**YOUR INSTRUCTIONS**
In the records that follow, show each line where the word "file" is present.

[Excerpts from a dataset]
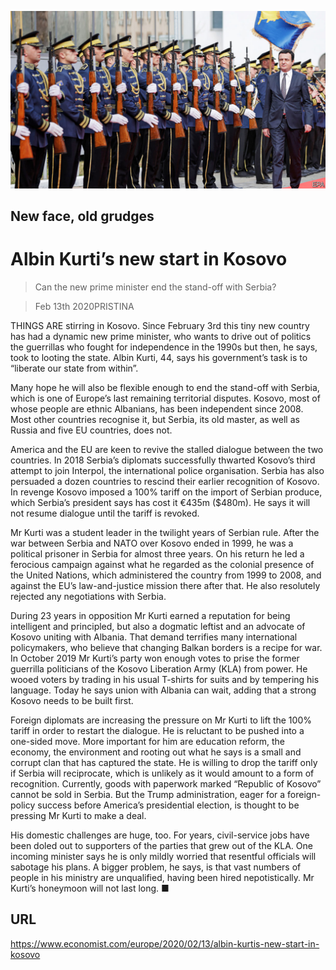 ![](./images/20200215_EUP003_0.jpg)

## New face, old grudges

# Albin Kurti’s new start in Kosovo

> Can the new prime minister end the stand-off with Serbia?

> Feb 13th 2020PRISTINA

THINGS ARE stirring in Kosovo. Since February 3rd this tiny new country has had a dynamic new prime minister, who wants to drive out of politics the guerrillas who fought for independence in the 1990s but then, he says, took to looting the state. Albin Kurti, 44, says his government’s task is to “liberate our state from within”.

Many hope he will also be flexible enough to end the stand-off with Serbia, which is one of Europe’s last remaining territorial disputes. Kosovo, most of whose people are ethnic Albanians, has been independent since 2008. Most other countries recognise it, but Serbia, its old master, as well as Russia and five EU countries, does not.

America and the EU are keen to revive the stalled dialogue between the two countries. In 2018 Serbia’s diplomats successfully thwarted Kosovo’s third attempt to join Interpol, the international police organisation. Serbia has also persuaded a dozen countries to rescind their earlier recognition of Kosovo. In revenge Kosovo imposed a 100% tariff on the import of Serbian produce, which Serbia’s president says has cost it €435m ($480m). He says it will not resume dialogue until the tariff is revoked.

Mr Kurti was a student leader in the twilight years of Serbian rule. After the war between Serbia and NATO over Kosovo ended in 1999, he was a political prisoner in Serbia for almost three years. On his return he led a ferocious campaign against what he regarded as the colonial presence of the United Nations, which administered the country from 1999 to 2008, and against the EU’s law-and-justice mission there after that. He also resolutely rejected any negotiations with Serbia.

During 23 years in opposition Mr Kurti earned a reputation for being intelligent and principled, but also a dogmatic leftist and an advocate of Kosovo uniting with Albania. That demand terrifies many international policymakers, who believe that changing Balkan borders is a recipe for war. In October 2019 Mr Kurti’s party won enough votes to prise the former guerrilla politicians of the Kosovo Liberation Army (KLA) from power. He wooed voters by trading in his usual T-shirts for suits and by tempering his language. Today he says union with Albania can wait, adding that a strong Kosovo needs to be built first.

Foreign diplomats are increasing the pressure on Mr Kurti to lift the 100% tariff in order to restart the dialogue. He is reluctant to be pushed into a one-sided move. More important for him are education reform, the economy, the environment and rooting out what he says is a small and corrupt clan that has captured the state. He is willing to drop the tariff only if Serbia will reciprocate, which is unlikely as it would amount to a form of recognition. Currently, goods with paperwork marked “Republic of Kosovo” cannot be sold in Serbia. But the Trump administration, eager for a foreign-policy success before America’s presidential election, is thought to be pressing Mr Kurti to make a deal.

His domestic challenges are huge, too. For years, civil-service jobs have been doled out to supporters of the parties that grew out of the KLA. One incoming minister says he is only mildly worried that resentful officials will sabotage his plans. A bigger problem, he says, is that vast numbers of people in his ministry are unqualified, having been hired nepotistically. Mr Kurti’s honeymoon will not last long. ■

## URL

https://www.economist.com/europe/2020/02/13/albin-kurtis-new-start-in-kosovo

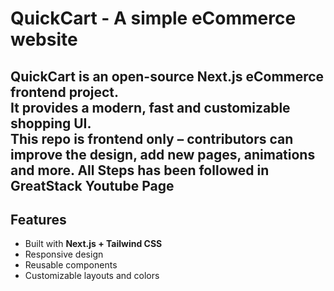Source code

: # QuickCart - A simple eCommerce website

QuickCart is an open-source **Next.js eCommerce frontend** project.  
It provides a modern, fast and customizable shopping UI.  
This repo is **frontend only** – contributors can improve the design, add new pages, animations and more.
All Steps has been followed in GreatStack Youtube Page
---

## Features

-   Built with **Next.js + Tailwind CSS**
-   Responsive design
-   Reusable components
-   Customizable layouts and colors


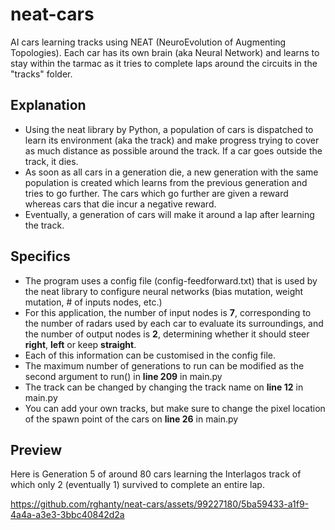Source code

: 

# neat-cars
AI cars learning tracks using NEAT (NeuroEvolution of Augmenting Topologies). Each car has its own brain (aka Neural Network) and learns to stay within the tarmac as it tries to complete laps around the circuits in the "tracks" folder.

## Explanation

* Using the neat library by Python, a population of cars is dispatched to learn its environment (aka the track) and make progress trying to cover as much distance as possible around the track. If a car goes outside the track, it dies.
* As soon as all cars in a generation die, a new generation with the same population is created which learns from the previous generation and tries to go further. The cars which go further are given a reward whereas cars that die incur a negative reward.
* Eventually, a generation of cars will make it around a lap after learning the track.

## Specifics
* The program uses a config file (config-feedforward.txt) that is used by the neat library to configure neural networks (bias mutation, weight mutation, # of inputs nodes, etc.)
* For this application, the number of input nodes is **7**, corresponding to the number of radars used by each car to evaluate its surroundings, and the number of output nodes is **2**, determining whether it should steer **right**, **left** or keep **straight**.
* Each of this information can be customised in the config file.
* The maximum number of generations to run can be modified as the second argument to run() in **line 209** in main.py
* The track can be changed by changing the track name on **line 12** in main.py
* You can add your own tracks, but make sure to change the pixel location of the spawn point of the cars on **line 26** in main.py
## Preview
Here is Generation 5 of around 80 cars learning the Interlagos track of which only 2 (eventually 1) survived to complete an entire lap.





https://github.com/rghanty/neat-cars/assets/99227180/5ba59433-a1f9-4a4a-a3e3-3bbc40842d2a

**WRITTEN ANSWER**
* The program uses a config file (config-feedforward.txt) that is used by the neat library to configure neural networks (bias mutation, weight mutation, # of inputs nodes, etc.)
* Each of this information can be customised in the config file.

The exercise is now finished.